Commands from the cloud to the device MUST be acknowledged by the device back to the cloud upon receipt. If they are not acknowledged within a few seconds, Azure assumes the command failed. The CLI indicates a command was received with the line item "CRx" instead of the normal "CMD".
Cloud-2-Device Success or Failure
Cloud-2-Device Success or Failure Command Syntax
CMD[06.03]: AT+MQTTPUB=0,0,0,"$iothub/methods/res/200/?$rid=1","{\"status\" : \"Success\"}"
CMD[06.04]: AT+MQTTPUB=0,0,0,"$iothub/methods/res/200/?$rid=1","{\"status\" : \"Failure\"}"
Azure Raw Data View
Azure displays all data sent to and from the device in the "Raw data" table. It is not updated in real time, but you have the option of waiting for the update or using the "refresh" button in the upper right corner or a "F5" browser refresh. Note the columns are usually too wide to show everything without scrolling right or changing the column widths.
Azure Dashboard
A simple dashboard for this demo is displayed below. Unfortunately dashboards must be created by the end user as they cannot be exported nor imported. Pressing the Dashboard button on the left takes the user into an online wizard to get started.
- Select the "Dashboards" button under the "Analyze" category on the left.
- At the top of the interface press, the "Edit" button.
- Your new dashboard comes pre-populated with items you don't need.
- For each block, click on the "..." button and choose "Delete".
- From the "Start with a visual" option on the left, select and drag controls from the left column and drop them on the dashboard.
- The command control is available under the "Start with devices" option on the left.

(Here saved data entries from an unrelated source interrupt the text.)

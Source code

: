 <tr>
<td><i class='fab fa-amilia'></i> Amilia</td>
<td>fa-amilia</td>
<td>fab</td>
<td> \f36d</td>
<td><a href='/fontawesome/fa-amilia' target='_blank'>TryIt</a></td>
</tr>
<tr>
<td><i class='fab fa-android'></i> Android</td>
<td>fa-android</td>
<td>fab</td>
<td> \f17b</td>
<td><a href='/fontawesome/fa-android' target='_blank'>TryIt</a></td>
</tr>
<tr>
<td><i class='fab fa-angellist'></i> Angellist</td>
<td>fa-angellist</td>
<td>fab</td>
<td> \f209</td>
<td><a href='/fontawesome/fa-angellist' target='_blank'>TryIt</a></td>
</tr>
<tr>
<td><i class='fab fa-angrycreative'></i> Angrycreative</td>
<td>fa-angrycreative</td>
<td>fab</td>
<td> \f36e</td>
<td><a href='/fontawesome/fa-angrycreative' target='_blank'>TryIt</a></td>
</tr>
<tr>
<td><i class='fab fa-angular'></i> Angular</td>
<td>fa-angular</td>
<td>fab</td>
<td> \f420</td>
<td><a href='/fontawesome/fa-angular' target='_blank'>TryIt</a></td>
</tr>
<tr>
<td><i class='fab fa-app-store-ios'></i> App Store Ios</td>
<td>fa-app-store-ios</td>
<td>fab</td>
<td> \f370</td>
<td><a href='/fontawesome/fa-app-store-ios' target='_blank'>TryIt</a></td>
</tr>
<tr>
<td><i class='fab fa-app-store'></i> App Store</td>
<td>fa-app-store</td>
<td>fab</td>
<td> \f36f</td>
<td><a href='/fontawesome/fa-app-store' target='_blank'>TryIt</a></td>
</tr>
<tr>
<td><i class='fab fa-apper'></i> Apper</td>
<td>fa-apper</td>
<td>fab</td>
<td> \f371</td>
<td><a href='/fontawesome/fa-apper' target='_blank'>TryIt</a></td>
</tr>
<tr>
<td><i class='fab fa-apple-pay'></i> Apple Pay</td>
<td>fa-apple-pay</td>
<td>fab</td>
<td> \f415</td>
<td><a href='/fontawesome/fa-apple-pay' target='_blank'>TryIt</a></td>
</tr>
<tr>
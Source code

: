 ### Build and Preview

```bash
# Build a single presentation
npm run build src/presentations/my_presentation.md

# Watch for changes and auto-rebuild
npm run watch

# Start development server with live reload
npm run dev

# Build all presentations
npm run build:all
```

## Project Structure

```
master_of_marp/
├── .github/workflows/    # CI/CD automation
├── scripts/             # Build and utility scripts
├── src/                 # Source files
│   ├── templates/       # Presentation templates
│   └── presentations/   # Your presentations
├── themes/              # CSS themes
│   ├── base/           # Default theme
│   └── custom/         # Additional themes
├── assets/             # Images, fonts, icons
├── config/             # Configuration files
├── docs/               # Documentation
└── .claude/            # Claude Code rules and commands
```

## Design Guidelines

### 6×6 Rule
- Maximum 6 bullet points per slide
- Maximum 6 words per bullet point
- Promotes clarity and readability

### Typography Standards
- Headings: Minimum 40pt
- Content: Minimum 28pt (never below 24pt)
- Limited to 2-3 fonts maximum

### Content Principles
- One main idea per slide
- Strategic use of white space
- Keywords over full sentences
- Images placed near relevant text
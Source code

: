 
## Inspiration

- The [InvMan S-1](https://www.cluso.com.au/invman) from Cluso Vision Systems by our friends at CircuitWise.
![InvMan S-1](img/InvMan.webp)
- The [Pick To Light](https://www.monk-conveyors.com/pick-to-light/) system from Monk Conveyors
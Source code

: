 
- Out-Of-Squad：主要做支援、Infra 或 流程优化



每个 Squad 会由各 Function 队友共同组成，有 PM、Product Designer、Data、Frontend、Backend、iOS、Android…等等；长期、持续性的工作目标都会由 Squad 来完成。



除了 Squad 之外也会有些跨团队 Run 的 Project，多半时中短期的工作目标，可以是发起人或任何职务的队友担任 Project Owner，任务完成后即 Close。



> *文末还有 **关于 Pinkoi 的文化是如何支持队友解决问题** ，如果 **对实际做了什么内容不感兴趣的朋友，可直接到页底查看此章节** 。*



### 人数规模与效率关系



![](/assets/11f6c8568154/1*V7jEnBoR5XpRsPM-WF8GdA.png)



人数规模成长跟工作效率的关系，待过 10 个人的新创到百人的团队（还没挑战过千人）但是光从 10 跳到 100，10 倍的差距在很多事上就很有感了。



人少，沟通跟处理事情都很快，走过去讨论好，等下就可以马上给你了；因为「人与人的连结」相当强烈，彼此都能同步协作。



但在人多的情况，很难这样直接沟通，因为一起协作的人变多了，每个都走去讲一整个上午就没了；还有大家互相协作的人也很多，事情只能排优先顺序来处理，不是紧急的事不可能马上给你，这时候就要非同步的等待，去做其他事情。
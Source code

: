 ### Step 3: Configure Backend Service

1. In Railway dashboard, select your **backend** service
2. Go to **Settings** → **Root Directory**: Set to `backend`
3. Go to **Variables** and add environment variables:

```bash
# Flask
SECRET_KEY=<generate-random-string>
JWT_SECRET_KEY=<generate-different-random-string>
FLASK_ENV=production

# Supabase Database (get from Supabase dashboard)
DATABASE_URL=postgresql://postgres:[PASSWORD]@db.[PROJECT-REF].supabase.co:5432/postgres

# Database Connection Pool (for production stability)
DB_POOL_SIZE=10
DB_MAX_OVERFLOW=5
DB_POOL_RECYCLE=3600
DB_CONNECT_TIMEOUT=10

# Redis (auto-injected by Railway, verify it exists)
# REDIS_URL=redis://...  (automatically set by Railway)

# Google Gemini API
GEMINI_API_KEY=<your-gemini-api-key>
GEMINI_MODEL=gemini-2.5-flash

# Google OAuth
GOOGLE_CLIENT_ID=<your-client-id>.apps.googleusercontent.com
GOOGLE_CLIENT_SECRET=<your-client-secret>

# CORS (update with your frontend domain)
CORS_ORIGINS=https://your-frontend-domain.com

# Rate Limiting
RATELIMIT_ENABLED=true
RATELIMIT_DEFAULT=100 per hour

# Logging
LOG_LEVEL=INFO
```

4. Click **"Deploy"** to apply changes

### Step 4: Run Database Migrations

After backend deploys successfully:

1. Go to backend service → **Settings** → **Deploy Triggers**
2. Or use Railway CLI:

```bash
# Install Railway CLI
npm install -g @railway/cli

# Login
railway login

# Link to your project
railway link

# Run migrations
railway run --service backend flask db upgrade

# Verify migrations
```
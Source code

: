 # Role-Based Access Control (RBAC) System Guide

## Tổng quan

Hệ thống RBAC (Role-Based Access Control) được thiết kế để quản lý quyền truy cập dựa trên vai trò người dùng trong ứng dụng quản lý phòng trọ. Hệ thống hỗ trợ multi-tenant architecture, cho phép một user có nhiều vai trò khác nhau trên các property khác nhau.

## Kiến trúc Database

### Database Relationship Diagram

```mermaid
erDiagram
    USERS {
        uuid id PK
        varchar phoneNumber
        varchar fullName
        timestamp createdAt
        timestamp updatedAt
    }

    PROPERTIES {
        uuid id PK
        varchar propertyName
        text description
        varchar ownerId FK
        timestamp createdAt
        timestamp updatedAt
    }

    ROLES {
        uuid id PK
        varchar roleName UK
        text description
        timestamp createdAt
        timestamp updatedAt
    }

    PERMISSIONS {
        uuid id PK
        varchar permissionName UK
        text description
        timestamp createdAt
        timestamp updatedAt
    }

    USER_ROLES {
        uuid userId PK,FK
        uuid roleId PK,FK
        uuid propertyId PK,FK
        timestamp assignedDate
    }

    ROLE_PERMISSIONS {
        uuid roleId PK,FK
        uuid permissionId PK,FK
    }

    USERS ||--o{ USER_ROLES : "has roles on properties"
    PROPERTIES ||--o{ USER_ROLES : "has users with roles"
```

- Use the "pencil" button to configure your new dashboard objects.
- Don't forget to save your work.
Start... | Finish... |
---|---|
How the "oobDemo.py" Works
Execution Overview
The script sends "AT" commands to the RNFWxx module one at a time, waiting for a response "RSP" back from the module or web service. The script will not proceed until it receives a response. If no response is received within the default or programmed timeout period, the script will fail the command and exit to the CLI. Most commands use the original command text as its response text to wait for. These commands are typically Wi-Fi or MQTT programming commands sent to the module and return in less than a second.
Other commands such as the connect to Wi-Fi command, AT+WSTA=1
, may take 20s or more for the connection. This command is programmed to wait until it receives a "+TIME" response from the programmed Network Time Protocol
server. Once received, the command is completed and the next AT command processed.
CMD[01.11]: AT+SNTPC=2,1 <- Command sent
RSP[01.11]: AT+SNTPC=2,1 [OK] (0.02s) <- Solicited response returned & command was COMPLETED.
CMD[01.12]: AT+WSTA=1 <- Next Command sent
: AT+WSTA=1 [OK] <
: +WSTALU:1,"9C:1C:12:96:1D:61",6 <- Unsolicited responses returned so keep WAITING...
: +WSTAAIP:1,"172.31.99.108" <
──────────────────────────────────────────
Event: Wi-Fi connected...(wait for NTP)
──────────────────────────────────────────
RSP[01.12]: +TIME:3907243262 (9.58s) <- Solicited response received & command was COMPLETED.
-
The first command,
AT+SNTPC
is a setup command and completes in less than a second with a module response string ofAT+SNTPC
.- This command completed almost immediately because its a setup command for the RNFWxx module which can immediately respond.
-
The second command,
AT+WSTA=1
, connects to a Wi-Fi access point and is set to wait until it receives the correct time from the requested NTP server.- The command is programmed to wait for a
+TIME
response string.
- The command is programmed to wait for a
-
The command completed after the
+TIME
response was returned. -
The "Unsolicited Response" Strings
-
While the
AT+SNTPC
command was processing, several strings were returned by the module, but did not match the string we were waiting for. These responses were "unsolicited".-
If a string is returned by the module that does not match the "wait" string, it is displayed without the
RSP[XX:YY]
prefix, then indented with a ":" and followed with the unsolicited response string. -
The line display is for informational purposes and indicates the command is still processing and waiting for the correct response to be returned.
-
Once that response is received, the standard
RSP[XX:YY]: Some String
is displayed and the next AT command is processed.
-
-
State and Sub-States
-
Each command and response line item indicate the current execution State and SubState in the square brackets shown. i.e. CMD[01:12] and RSP[01:12]
-
Every command must have a matching response, with the same state:sub-state values. If not, the command will timeout and the script will terminate with an error to the CLI.
State Machine
There are 6+1 state machine "states" that run from state 1 to 6. States 1 through 5 perform increasingly important tasks from Wi-Fi settings, Azure DPS, MQTT and finally the Demo itself in state 6.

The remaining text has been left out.